Here we are importing the necessary libraries for the image captioning part of the notebook: `requests` to download images from the web, `PIL` (Pillow) to work with images, and `transformers` from Hugging Face to use a pre-trained image captioning model.

In [40]:
import requests
from PIL import Image
from transformers import AutoProcessor, BlipForConditionalGeneration

# Load the pretrained processor and model
processor = AutoProcessor.from_pretrained("Salesforce/blip-image-captioning-base")
model = BlipForConditionalGeneration.from_pretrained("Salesforce/blip-image-captioning-base")

This cell loads an image from a specified path. The code then converts the image to the RGB format, which is required by the image captioning model.

In [41]:
img_path = "/content/sun.png"

# convert it into an RGB format
image = Image.open(img_path).convert('RGB')

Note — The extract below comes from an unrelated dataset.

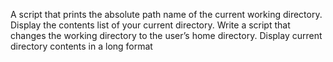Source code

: A script that prints the absolute path name of the current working directory.
Display the contents list of your current directory.
Write a script that changes the working directory to the user’s home directory.
Display current directory contents in a long format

Here, we prepare the image and an optional text input for the model. For image captioning, a generic text like "the image about what" is used as a prompt. The `processor` converts the image and text into the format that the model expects.

In [42]:
# You do not need a question for image captioning
text = "This image shows"
inputs = processor(images=image, text=text, return_tensors="pt")

 The `generate` method of the model produces a sequence of tokens representing the caption. We limit the caption length to 50 tokens using `max_length=50`.

In [43]:
# Generate a caption for the image
outputs = model.generate(**inputs, max_length=50)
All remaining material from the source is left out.